気持ちが整理されてからは、LINEで送られてくる孫の写真や報告も楽しめるようになりました。この前は、ちょっとした会話からお嫁さんとドラマの話で盛り上がったと言います。「お義母さん、あのドラマ見ているんですか? 意外!」というお嫁さんからの言葉に陽子さんは思わず「甘いわね、私はあの脚本家の作品を昔からずっと見ているのよ!」って言ったら「すごい! 今度ドラマ倶楽部結成しましょうよ!」とお嫁さんから言われて思わず笑ってしまったそうです。「昔はこんなふうに楽しめるなんて思わなかった」と陽子さんは笑顔を見せました。

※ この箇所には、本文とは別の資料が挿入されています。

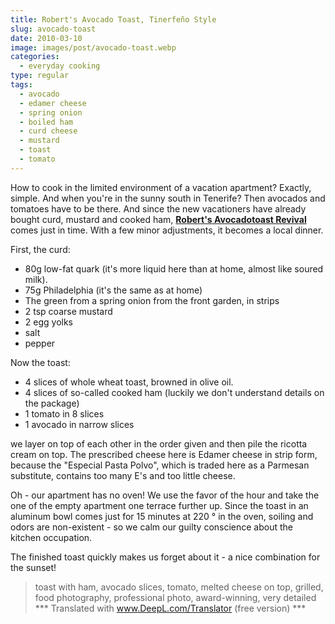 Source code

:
 ```yaml
---
title: Robert's Avocado Toast, Tinerfeño Style
slug: avocado-toast
date: 2010-03-10
image: images/post/avocado-toast.webp
categories: 
  - everyday cooking
type: regular
tags: 
  - avocado
  - edamer cheese
  - spring onion
  - boiled ham
  - curd cheese
  - mustard
  - toast
  - tomato
---
```


How to cook in the limited environment of a vacation apartment? Exactly, simple. And when you're in the sunny south in Tenerife? Then avocados and tomatoes have to be there. And since the new vacationers have already bought curd, mustard and cooked ham, **[Robert's Avocadotoast Revival](http://lamiacucina.wordpress.com/2010/03/09/avocado-schinken-toast-3-gang-menu-fur-unter-e-9-99/)** comes just in time. With a few minor adjustments, it becomes a local dinner.

First, the curd:

* 80g low-fat quark (it's more liquid here than at home, almost like soured milk). 
* 75g Philadelphia (it's the same as at home) 
* The green from a spring onion from the front garden, in strips 
* 2 tsp coarse mustard 
* 2 egg yolks 
* salt 
* pepper

Now the toast:

* 4 slices of whole wheat toast, browned in olive oil. 
* 4 slices of so-called cooked ham (luckily we don't understand details on the package) 
* 1 tomato in 8 slices 
* 1 avocado in narrow slices

we layer on top of each other in the order given and then pile the ricotta cream on top. The prescribed cheese here is Edamer cheese in strip form, because the "Especial Pasta Polvo", which is traded here as a Parmesan substitute, contains too many E's and too little cheese.

Oh - our apartment has no oven! We use the favor of the hour and take the one of the empty apartment one terrace further up. Since the toast in an aluminum bowl comes just for 15 minutes at 220 ° in the oven, soiling and odors are non-existent - so we calm our guilty conscience about the kitchen occupation.

The finished toast quickly makes us forget about it - a nice combination for the sunset!

> toast with ham, avocado slices, tomato, melted cheese on top, grilled, food photography, professional photo, award-winning, very detailed
*** Translated with www.DeepL.com/Translator (free version) ***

「正直、経済問題はまだ解決はしていませんが、無理することなく息子一家と関わっていければと思います」と陽子さん。
自分たちのペースで築く家族関係
陽子さんにとって大切なのは、自分たち夫婦の生活や気持ちの余裕を守りながら、息子一家や孫との時間を楽しむことだったのです。最近では「こんなのが流行っているのねえ」と興味を持って孫の日常を見守ることができるようになったと言います。無理せず、自分たちのペースで関わることが、老後を穏やかに過ごす秘訣になっているといえます。